Dataset entries:
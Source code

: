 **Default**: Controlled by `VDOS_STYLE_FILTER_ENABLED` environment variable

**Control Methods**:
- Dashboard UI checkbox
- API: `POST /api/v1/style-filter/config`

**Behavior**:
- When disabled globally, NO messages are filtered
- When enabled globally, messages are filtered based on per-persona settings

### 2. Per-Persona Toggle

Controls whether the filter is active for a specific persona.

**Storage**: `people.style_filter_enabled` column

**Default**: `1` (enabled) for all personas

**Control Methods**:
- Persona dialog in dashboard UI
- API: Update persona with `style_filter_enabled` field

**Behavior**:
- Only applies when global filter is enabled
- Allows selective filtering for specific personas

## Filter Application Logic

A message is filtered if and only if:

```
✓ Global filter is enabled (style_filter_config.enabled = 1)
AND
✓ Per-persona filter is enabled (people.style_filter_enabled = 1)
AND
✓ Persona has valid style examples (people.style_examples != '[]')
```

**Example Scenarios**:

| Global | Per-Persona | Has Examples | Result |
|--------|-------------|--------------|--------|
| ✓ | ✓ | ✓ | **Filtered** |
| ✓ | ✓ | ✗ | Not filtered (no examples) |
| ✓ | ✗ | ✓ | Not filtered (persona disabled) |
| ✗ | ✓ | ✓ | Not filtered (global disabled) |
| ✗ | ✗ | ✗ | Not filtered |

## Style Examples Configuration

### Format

---

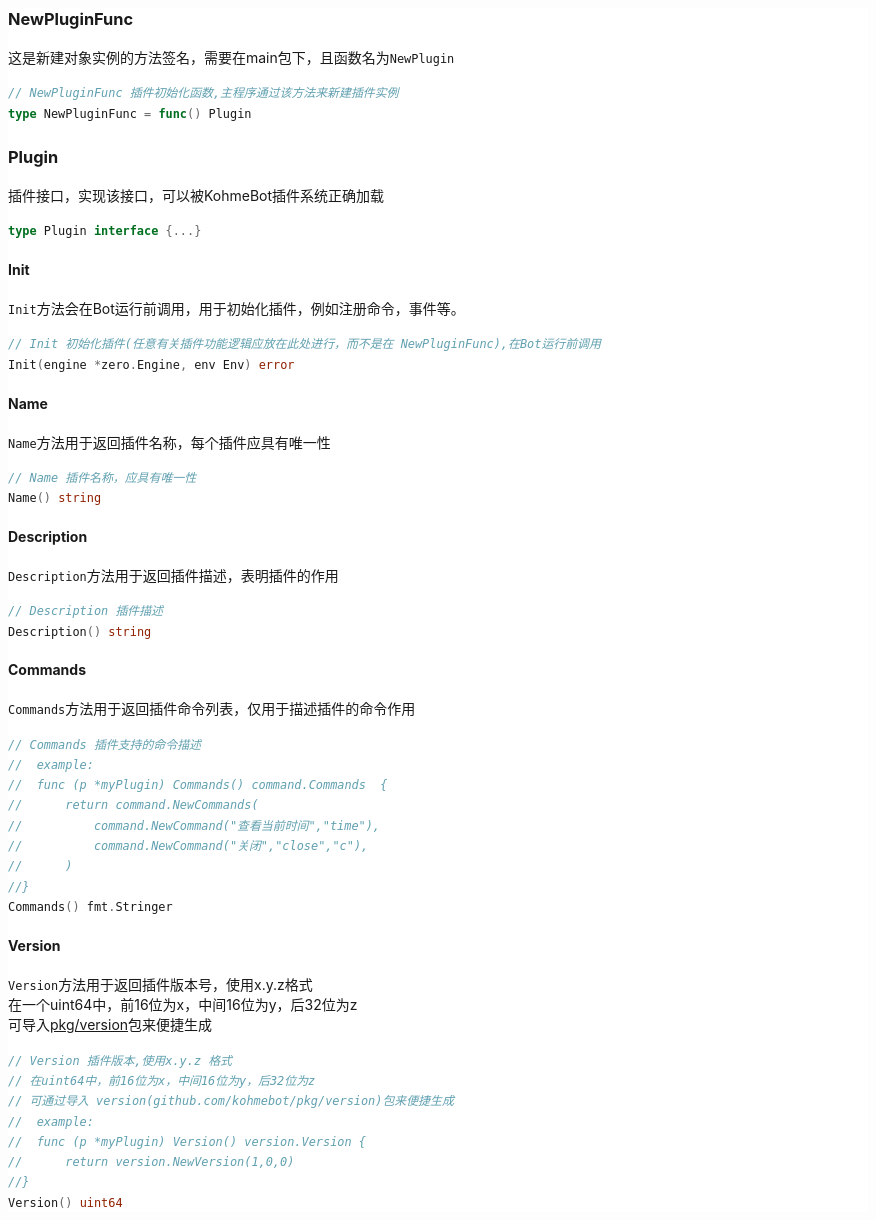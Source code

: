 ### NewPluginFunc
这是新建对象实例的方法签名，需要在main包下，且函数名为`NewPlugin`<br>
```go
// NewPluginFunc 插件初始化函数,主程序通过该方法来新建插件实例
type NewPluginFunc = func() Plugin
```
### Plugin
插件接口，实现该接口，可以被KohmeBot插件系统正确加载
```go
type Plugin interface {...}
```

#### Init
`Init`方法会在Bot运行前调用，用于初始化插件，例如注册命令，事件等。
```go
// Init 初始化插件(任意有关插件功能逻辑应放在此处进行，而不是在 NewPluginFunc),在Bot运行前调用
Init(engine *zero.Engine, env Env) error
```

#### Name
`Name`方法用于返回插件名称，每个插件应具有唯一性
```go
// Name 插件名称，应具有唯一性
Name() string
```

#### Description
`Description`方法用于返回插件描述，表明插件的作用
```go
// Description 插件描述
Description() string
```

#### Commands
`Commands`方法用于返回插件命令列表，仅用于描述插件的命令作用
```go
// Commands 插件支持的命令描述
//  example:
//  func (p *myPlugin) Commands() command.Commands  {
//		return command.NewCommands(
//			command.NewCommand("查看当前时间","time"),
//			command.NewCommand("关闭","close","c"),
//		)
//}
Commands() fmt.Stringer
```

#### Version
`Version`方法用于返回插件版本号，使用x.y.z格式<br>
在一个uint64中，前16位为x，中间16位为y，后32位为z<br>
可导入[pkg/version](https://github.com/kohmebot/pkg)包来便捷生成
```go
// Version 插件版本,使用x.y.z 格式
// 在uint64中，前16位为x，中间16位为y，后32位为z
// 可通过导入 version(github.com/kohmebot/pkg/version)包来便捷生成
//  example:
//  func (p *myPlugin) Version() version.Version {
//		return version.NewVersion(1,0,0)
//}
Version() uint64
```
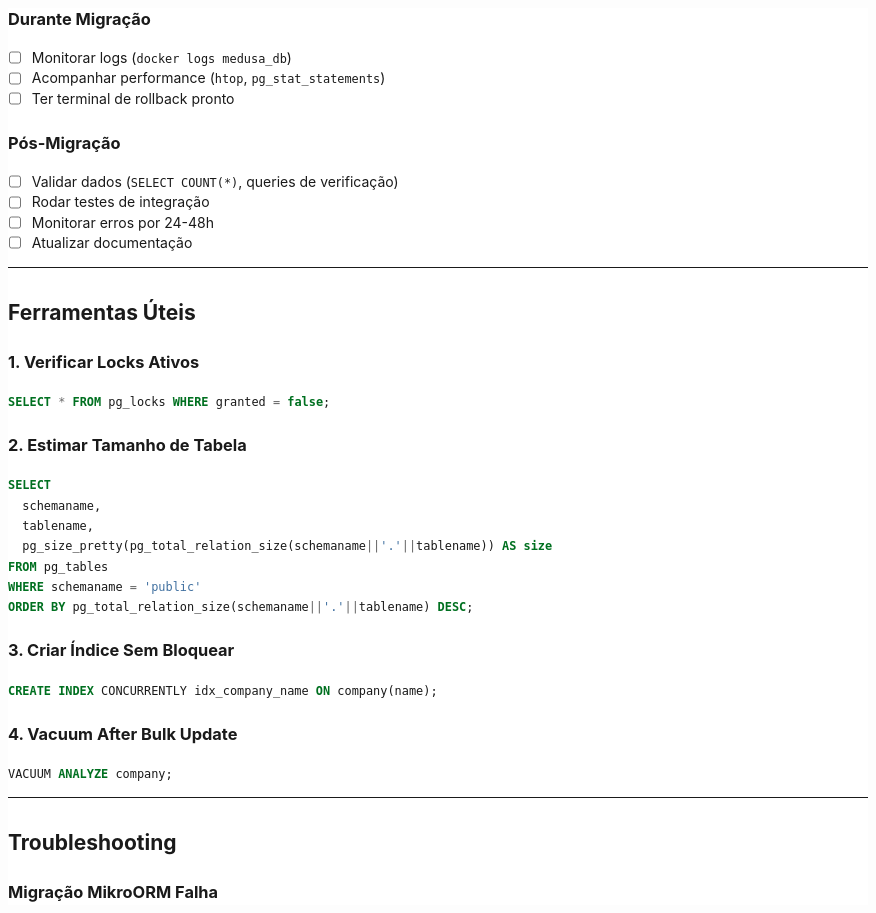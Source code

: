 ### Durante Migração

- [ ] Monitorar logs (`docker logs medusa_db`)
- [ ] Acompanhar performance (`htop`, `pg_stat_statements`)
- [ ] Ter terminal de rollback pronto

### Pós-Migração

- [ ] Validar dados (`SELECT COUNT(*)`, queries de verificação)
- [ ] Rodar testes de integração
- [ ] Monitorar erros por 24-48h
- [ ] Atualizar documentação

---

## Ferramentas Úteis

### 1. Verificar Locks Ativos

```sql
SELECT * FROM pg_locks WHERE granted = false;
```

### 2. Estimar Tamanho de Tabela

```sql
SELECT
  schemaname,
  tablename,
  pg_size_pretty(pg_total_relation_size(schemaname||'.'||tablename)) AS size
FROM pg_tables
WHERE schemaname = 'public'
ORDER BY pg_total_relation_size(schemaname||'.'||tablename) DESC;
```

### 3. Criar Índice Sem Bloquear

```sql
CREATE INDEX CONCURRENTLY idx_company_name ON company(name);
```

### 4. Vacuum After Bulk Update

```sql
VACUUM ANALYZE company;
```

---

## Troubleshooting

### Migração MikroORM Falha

[WHAT YOU SHOULD DO]: Go through the entries and copy each line holding the string "Init".

[COMPLETED TASK]:
#### Init
`Init`方法会在Bot运行前调用，用于初始化插件，例如注册命令，事件等。
// Init 初始化插件(任意有关插件功能逻辑应放在此处进行，而不是在 NewPluginFunc),在Bot运行前调用
Init(engine *zero.Engine, env Env) error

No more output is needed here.